Et pendant ce temps-là, l’Egypte nettoie le Sinaï des djihadistes… et du Hamas

 Même si on est habitué à ce que les medias égyptiens gonflent quotidiennement les réussites militaires de leur armée dans le Sinaï, cette fois, c’est la guerre totale, si l’on en juge par le nombre de victimes. Le président a-Sissi ne pouvait laisser la région tomber définitivement aux mains des Frères musulmans et des djihadistes en tous genres, qui ridiculisaient le pouvoir du Caire.
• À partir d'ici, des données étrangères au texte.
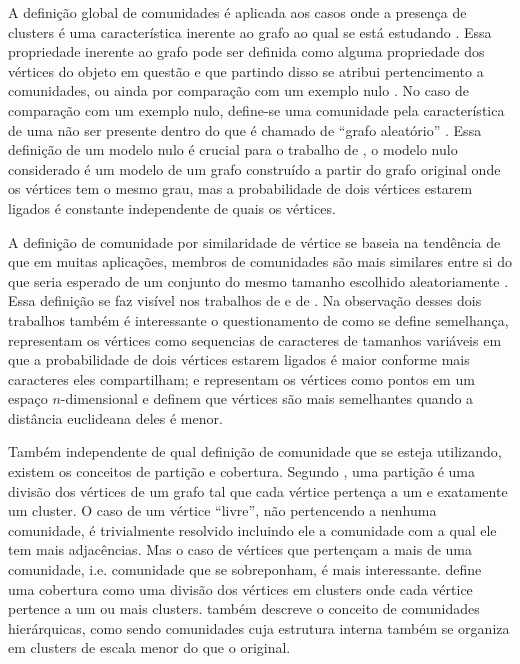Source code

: \documentclass[notes.tex]{subfiles}
\begin{document}
A definição global de comunidades é aplicada aos casos onde a presença de clusters é uma característica inerente ao grafo ao qual se está estudando .
Essa propriedade inerente ao grafo pode ser definida como alguma propriedade dos vértices do objeto em questão e que partindo disso se atribui pertencimento a comunidades, ou ainda por comparação com um exemplo nulo .
No caso de comparação com um exemplo nulo, define-se uma comunidade pela característica de uma não ser presente dentro do que é chamado de ``grafo aleatório'' \cite{fortunato2010community}.
Essa definição de um modelo nulo é crucial para o trabalho de , o modelo nulo considerado é um modelo de um grafo construído a partir do grafo original onde os vértices tem o mesmo grau, mas a probabilidade de dois vértices estarem ligados é constante independente de quais os vértices.

A definição de comunidade por similaridade de vértice se baseia na tendência de que em muitas aplicações, membros de comunidades são mais similares entre si do que seria esperado de um conjunto do mesmo tamanho escolhido aleatoriamente \cite{fortunato2010community}.
Essa definição se faz visível nos trabalhos de  e de .
Na observação desses dois trabalhos também é interessante o questionamento de como se define semelhança,  representam os vértices como sequencias de caracteres de tamanhos variáveis em que a probabilidade de dois vértices estarem ligados é maior conforme mais caracteres eles compartilham; e  representam os vértices como pontos em um espaço $n$-dimensional e definem que vértices são mais semelhantes quando a distância euclideana deles é menor.

Também independente de qual definição de comunidade que se esteja utilizando, existem os conceitos de partição e cobertura.
Segundo , uma partição é uma divisão dos vértices de um grafo tal que cada vértice pertença a um e exatamente um cluster.
O caso de um vértice ``livre'', não pertencendo a nenhuma comunidade, é trivialmente resolvido incluindo ele a comunidade com a qual ele tem mais adjacências.
Mas o caso de vértices que pertençam a mais de uma comunidade, i.e. comunidade que se sobreponham, é mais interessante.
 define uma cobertura como uma divisão dos vértices em clusters onde cada vértice pertence a um ou mais clusters.
 também descreve o conceito de comunidades hierárquicas, como sendo comunidades cuja estrutura interna também se organiza em clusters de escala menor do que o original.
\end{document}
La semaine dernière, un responsable sécuritaire égyptien révélait que l’armée avait mené plusieurs raids contre des cibles islamistes dans le Sinaï. Un raid contre une caravane de voitures a fait 18 morts et un autre sur un centre de formation et de recrutement situé dans une école, a tué 20 djihadistes supplémentaires dans la région de Cheikh Zavid. Au centre des préoccupations du président égyptien, le groupe Ansar Bet Elmakdess (les gardiens du Temple !) qui œuvre au nord du Sinaï, entre El Arish et la région de Cheikh Zaouid. C’est une zone densément peuplée d’une centaine de kilomètres carrés..

sinai carte

Les militaires égyptiens combattent les terroristes au sol, appuyés par des hélicoptères de combats de type Apache. Outre les opérations réussies de la semaine dernière, l’avancée des troupes du Caire se résume pour le moment, par le nettoyage de 5 villages, une saisie de nombreux appareils radio ainsi que d’uniformes appartenant à la branche du Hamas Az Adin AlKassam ainsi qu’à la découverte d’une série de tunnels reliant Rafia’h et Gaza. Pour les Égyptiens le lien et la collaboration entre le Hamas et les djihadistes sont bien réels.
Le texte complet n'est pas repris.